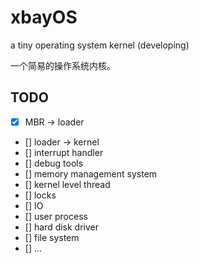 # xbayOS
a tiny operating system kernel (developing)

一个简易的操作系统内核。

## TODO
- [x] MBR -> loader
- [] loader -> kernel
- [] interrupt handler
- [] debug tools
- [] memory management system
- [] kernel level thread
- [] locks
- [] IO
- [] user process
- [] hard disk driver
- [] file system
- [] ...
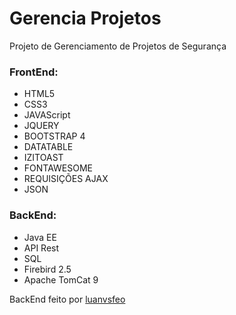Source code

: # Gerencia Projetos
Projeto de Gerenciamento de Projetos de Segurança


### FrontEnd:
- HTML5
- CSS3
- JAVAScript
- JQUERY
- BOOTSTRAP 4
- DATATABLE
- IZITOAST
- FONTAWESOME
- REQUISIÇÕES AJAX 
- JSON


### BackEnd:
- Java EE
- API Rest
- SQL
- Firebird 2.5 
- Apache TomCat 9

BackEnd feito por [luanvsfeo](https://github.com/luanvsfeo)
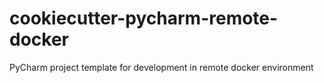 # cookiecutter-pycharm-remote-docker
PyCharm project template for development in remote docker environment
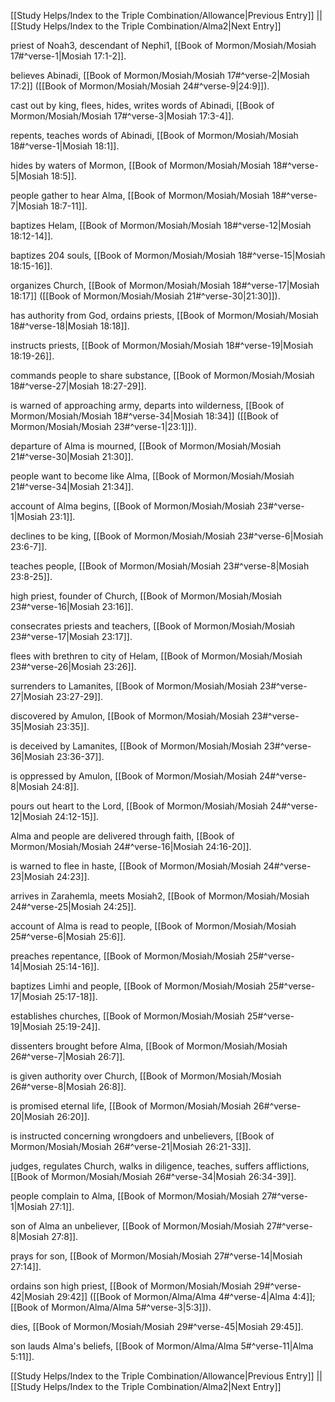 [[Study Helps/Index to the Triple Combination/Allowance|Previous Entry]]  ||  [[Study Helps/Index to the Triple Combination/Alma2|Next Entry]]

 priest of Noah3, descendant of Nephi1, [[Book of Mormon/Mosiah/Mosiah 17#^verse-1|Mosiah 17:1-2]].

 believes Abinadi, [[Book of Mormon/Mosiah/Mosiah 17#^verse-2|Mosiah 17:2]] ([[Book of Mormon/Mosiah/Mosiah 24#^verse-9|24:9]]).

 cast out by king, flees, hides, writes words of Abinadi, [[Book of Mormon/Mosiah/Mosiah 17#^verse-3|Mosiah 17:3-4]].

 repents, teaches words of Abinadi, [[Book of Mormon/Mosiah/Mosiah 18#^verse-1|Mosiah 18:1]].

 hides by waters of Mormon, [[Book of Mormon/Mosiah/Mosiah 18#^verse-5|Mosiah 18:5]].

 people gather to hear Alma, [[Book of Mormon/Mosiah/Mosiah 18#^verse-7|Mosiah 18:7-11]].

 baptizes Helam, [[Book of Mormon/Mosiah/Mosiah 18#^verse-12|Mosiah 18:12-14]].

 baptizes 204 souls, [[Book of Mormon/Mosiah/Mosiah 18#^verse-15|Mosiah 18:15-16]].

 organizes Church, [[Book of Mormon/Mosiah/Mosiah 18#^verse-17|Mosiah 18:17]] ([[Book of Mormon/Mosiah/Mosiah 21#^verse-30|21:30]]).

 has authority from God, ordains priests, [[Book of Mormon/Mosiah/Mosiah 18#^verse-18|Mosiah 18:18]].

 instructs priests, [[Book of Mormon/Mosiah/Mosiah 18#^verse-19|Mosiah 18:19-26]].

 commands people to share substance, [[Book of Mormon/Mosiah/Mosiah 18#^verse-27|Mosiah 18:27-29]].

 is warned of approaching army, departs into wilderness, [[Book of Mormon/Mosiah/Mosiah 18#^verse-34|Mosiah 18:34]] ([[Book of Mormon/Mosiah/Mosiah 23#^verse-1|23:1]]).

 departure of Alma is mourned, [[Book of Mormon/Mosiah/Mosiah 21#^verse-30|Mosiah 21:30]].

 people want to become like Alma, [[Book of Mormon/Mosiah/Mosiah 21#^verse-34|Mosiah 21:34]].

 account of Alma begins, [[Book of Mormon/Mosiah/Mosiah 23#^verse-1|Mosiah 23:1]].

 declines to be king, [[Book of Mormon/Mosiah/Mosiah 23#^verse-6|Mosiah 23:6-7]].

 teaches people, [[Book of Mormon/Mosiah/Mosiah 23#^verse-8|Mosiah 23:8-25]].

 high priest, founder of Church, [[Book of Mormon/Mosiah/Mosiah 23#^verse-16|Mosiah 23:16]].

 consecrates priests and teachers, [[Book of Mormon/Mosiah/Mosiah 23#^verse-17|Mosiah 23:17]].

 flees with brethren to city of Helam, [[Book of Mormon/Mosiah/Mosiah 23#^verse-26|Mosiah 23:26]].

 surrenders to Lamanites, [[Book of Mormon/Mosiah/Mosiah 23#^verse-27|Mosiah 23:27-29]].

 discovered by Amulon, [[Book of Mormon/Mosiah/Mosiah 23#^verse-35|Mosiah 23:35]].

 is deceived by Lamanites, [[Book of Mormon/Mosiah/Mosiah 23#^verse-36|Mosiah 23:36-37]].

 is oppressed by Amulon, [[Book of Mormon/Mosiah/Mosiah 24#^verse-8|Mosiah 24:8]].

 pours out heart to the Lord, [[Book of Mormon/Mosiah/Mosiah 24#^verse-12|Mosiah 24:12-15]].

 Alma and people are delivered through faith, [[Book of Mormon/Mosiah/Mosiah 24#^verse-16|Mosiah 24:16-20]].

 is warned to flee in haste, [[Book of Mormon/Mosiah/Mosiah 24#^verse-23|Mosiah 24:23]].

 arrives in Zarahemla, meets Mosiah2, [[Book of Mormon/Mosiah/Mosiah 24#^verse-25|Mosiah 24:25]].

 account of Alma is read to people, [[Book of Mormon/Mosiah/Mosiah 25#^verse-6|Mosiah 25:6]].

 preaches repentance, [[Book of Mormon/Mosiah/Mosiah 25#^verse-14|Mosiah 25:14-16]].

 baptizes Limhi and people, [[Book of Mormon/Mosiah/Mosiah 25#^verse-17|Mosiah 25:17-18]].

 establishes churches, [[Book of Mormon/Mosiah/Mosiah 25#^verse-19|Mosiah 25:19-24]].

 dissenters brought before Alma, [[Book of Mormon/Mosiah/Mosiah 26#^verse-7|Mosiah 26:7]].

 is given authority over Church, [[Book of Mormon/Mosiah/Mosiah 26#^verse-8|Mosiah 26:8]].

 is promised eternal life, [[Book of Mormon/Mosiah/Mosiah 26#^verse-20|Mosiah 26:20]].

 is instructed concerning wrongdoers and unbelievers, [[Book of Mormon/Mosiah/Mosiah 26#^verse-21|Mosiah 26:21-33]].

 judges, regulates Church, walks in diligence, teaches, suffers afflictions, [[Book of Mormon/Mosiah/Mosiah 26#^verse-34|Mosiah 26:34-39]].

 people complain to Alma, [[Book of Mormon/Mosiah/Mosiah 27#^verse-1|Mosiah 27:1]].

 son of Alma an unbeliever, [[Book of Mormon/Mosiah/Mosiah 27#^verse-8|Mosiah 27:8]].

 prays for son, [[Book of Mormon/Mosiah/Mosiah 27#^verse-14|Mosiah 27:14]].

 ordains son high priest, [[Book of Mormon/Mosiah/Mosiah 29#^verse-42|Mosiah 29:42]] ([[Book of Mormon/Alma/Alma 4#^verse-4|Alma 4:4]]; [[Book of Mormon/Alma/Alma 5#^verse-3|5:3]]).

 dies, [[Book of Mormon/Mosiah/Mosiah 29#^verse-45|Mosiah 29:45]].

 son lauds Alma's beliefs, [[Book of Mormon/Alma/Alma 5#^verse-11|Alma 5:11]].

[[Study Helps/Index to the Triple Combination/Allowance|Previous Entry]]  ||  [[Study Helps/Index to the Triple Combination/Alma2|Next Entry]]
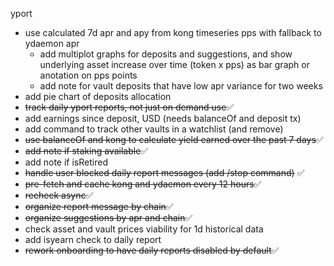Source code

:yport

- use calculated 7d apr and apy from kong timeseries pps with fallback to ydaemon apr
  - add multiplot graphs for deposits and suggestions, and show underlying asset increase over time (token x pps) as bar graph or anotation on pps points
  - add note for vault deposits that have low apr variance for two weeks
- add pie chart of deposits allocation
- ~~track daily yport reports, not just on demand use~~✅
- add earnings since deposit, USD (needs balanceOf and deposit tx)
- add command to track other vaults in a watchlist (and remove)
- ~~use balanceOf and kong to calculate yield earned over the past 7 days~~✅
- ~~add note if staking available~~✅
- add note if isRetired
- ~~handle user blocked daily report messages (add /stop command)~~ ✅
- ~~pre-fetch and cache kong and ydaemon every 12 hours~~✅
- ~~recheck async~~✅
- ~~organize report message by chain~~✅
- ~~organize suggestions by apr and chain~~✅
- check asset and vault prices viability for 1d historical data
- add isyearn check to daily report
- ~~rework onboarding to have daily reports disabled by default~~✅
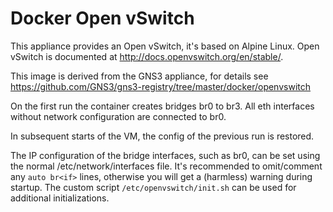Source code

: # Docker Open vSwitch

This appliance provides an Open vSwitch, it's based on Alpine Linux.
Open vSwitch is documented at <http://docs.openvswitch.org/en/stable/>.

This image is derived from the GNS3 appliance, for details see
<https://github.com/GNS3/gns3-registry/tree/master/docker/openvswitch>

On the first run the container creates bridges br0 to br3.
All eth interfaces without network configuration are
connected to br0.

In subsequent starts of the VM, the config of the previous
run is restored.

The IP configuration of the bridge interfaces, such as br0,
can be set using the normal /etc/network/interfaces file.
It's recommended to omit/comment any `auto br<if>` lines,
otherwise you will get a (harmless) warning during startup.
The custom script `/etc/openvswitch/init.sh` can be used for
additional initializations.
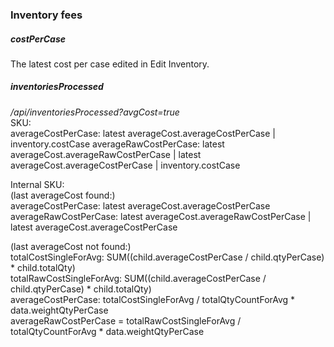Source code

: ### Inventory fees
##### costPerCase
The latest cost per case edited in Edit Inventory. 
##### inventoriesProcessed
*/api/inventoriesProcessed?avgCost=true*  
SKU:  
averageCostPerCase: latest averageCost.averageCostPerCase | inventory.costCase
averageRawCostPerCase: latest averageCost.averageRawCostPerCase | latest averageCost.averageCostPerCase | inventory.costCase

Internal SKU:   
(last averageCost found:)  
averageCostPerCase: latest averageCost.averageCostPerCase
averageRawCostPerCase: latest averageCost.averageRawCostPerCase | latest averageCost.averageCostPerCase

(last averageCost not found:)  
totalCostSingleForAvg: SUM((child.averageCostPerCase / child.qtyPerCase) * child.totalQty)  
totalRawCostSingleForAvg: SUM((child.averageCostPerCase / child.qtyPerCase) * child.totalQty)  
averageCostPerCase: totalCostSingleForAvg / totalQtyCountForAvg * data.weightQtyPerCase  
averageRawCostPerCase = totalRawCostSingleForAvg / totalQtyCountForAvg * data.weightQtyPerCase  

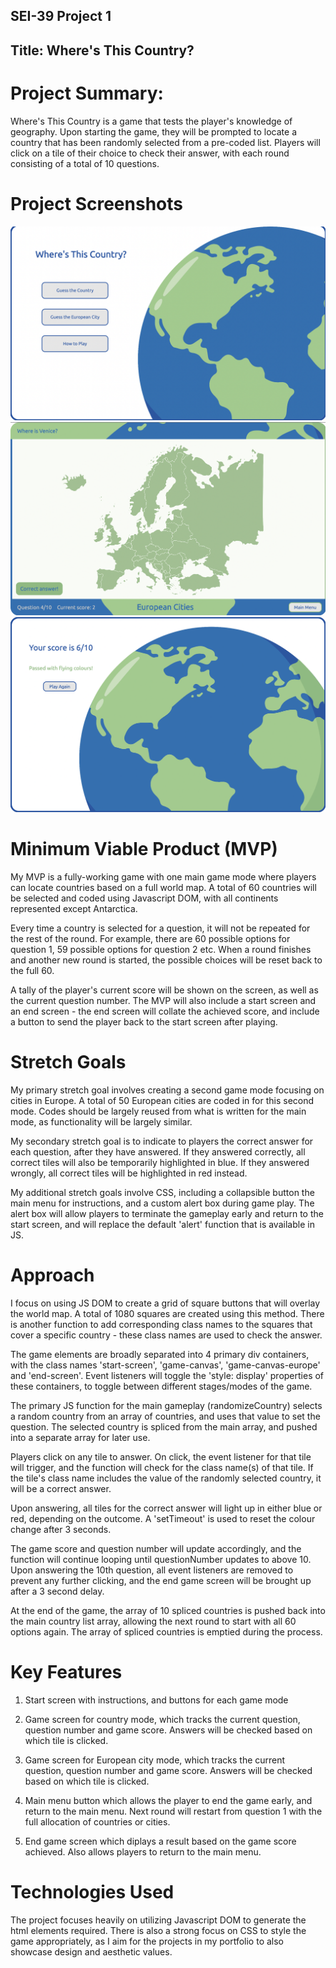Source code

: ## SEI-39 Project 1

## Title: Where's This Country?

# Project Summary:

Where's This Country is a game that tests the player's knowledge of geography. Upon starting the game, they will be prompted to locate a country that has been randomly selected from a pre-coded list. Players will click on a tile of their choice to check their answer, with each round consisting of a total of 10 questions.

# Project Screenshots

![startpage](/images/for_readme/wheres_this_country_01.png)
![gameplay](/images/for_readme/wheres_this_country_02.png)
![resultpage](/images/for_readme/wheres_this_country_03.png)

# Minimum Viable Product (MVP)

My MVP is a fully-working game with one main game mode where players can locate countries based on a full world map. A total of 60 countries will be selected and coded using Javascript DOM, with all continents represented except Antarctica.

Every time a country is selected for a question, it will not be repeated for the rest of the round. For example, there are 60 possible options for question 1, 59 possible options for question 2 etc. When a round finishes and another new round is started, the possible choices will be reset back to the full 60.

A tally of the player's current score will be shown on the screen, as well as the current question number. The MVP will also include a start screen and an end screen - the end screen will collate the achieved score, and include a button to send the player back to the start screen after playing.

# Stretch Goals

My primary stretch goal involves creating a second game mode focusing on cities in Europe. A total of 50 European cities are coded in for this second mode. Codes should be largely reused from what is written for the main mode, as functionality will be largely similar.

My secondary stretch goal is to indicate to players the correct answer for each question, after they have answered. If they answered correctly, all correct tiles will also be temporarily highlighted in blue. If they answered wrongly, all correct tiles will be highlighted in red instead.

My additional stretch goals involve CSS, including a collapsible button the main menu for instructions, and a custom alert box during game play. The alert box will allow players to terminate the gameplay early and return to the start screen, and will replace the default 'alert' function that is available in JS.

# Approach

I focus on using JS DOM to create a grid of square buttons that will overlay the world map. A total of 1080 squares are created using this method. There is another function to add corresponding class names to the squares that cover a specific country - these class names are used to check the answer.

The game elements are broadly separated into 4 primary div containers, with the class names 'start-screen', 'game-canvas', 'game-canvas-europe' and 'end-screen'. Event listeners will toggle the 'style: display' properties of these containers, to toggle between different stages/modes of the game.

The primary JS function for the main gameplay (randomizeCountry) selects a random country from an array of countries, and uses that value to set the question. The selected country is spliced from the main array, and pushed into a separate array for later use.

Players click on any tile to answer. On click, the event listener for that tile will trigger, and the function will check for the class name(s) of that tile. If the tile's class name includes the value of the randomly selected country, it will be a correct answer.

Upon answering, all tiles for the correct answer will light up in either blue or red, depending on the outcome. A 'setTimeout' is used to reset the colour change after 3 seconds.

The game score and question number will update accordingly, and the function will continue looping until questionNumber updates to above 10. Upon answering the 10th question, all event listeners are removed to prevent any further clicking, and the end game screen will be brought up after a 3 second delay.

At the end of the game, the array of 10 spliced countries is pushed back into the main country list array, allowing the next round to start with all 60 options again. The array of spliced countries is emptied during the process.

# Key Features

1. Start screen with instructions, and buttons for each game mode

2. Game screen for country mode, which tracks the current question, question number and game score. Answers will be checked based on which tile is clicked.

3. Game screen for European city mode, which tracks the current question, question number and game score. Answers will be checked based on which tile is clicked.

4. Main menu button which allows the player to end the game early, and return to the main menu. Next round will restart from question 1 with the full allocation of countries or cities.

5. End game screen which diplays a result based on the game score achieved. Also allows players to return to the main menu.

# Technologies Used

The project focuses heavily on utilizing Javascript DOM to generate the html elements required. There is also a strong focus on CSS to style the game appropriately, as I aim for the projects in my portfolio to also showcase design and aesthetic values.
.....
**Work required:** Above are the lines; repeat exactly the ones from the line containing "- use calculated" down to the line containing "- add multiplot", both inclusive.

**Written reply:**
- use calculated 7d apr and apy from kong timeseries pps with fallback to ydaemon apr
  - add multiplot graphs for deposits and suggestions, and show underlying asset increase over time (token x pps) as bar graph or anotation on pps points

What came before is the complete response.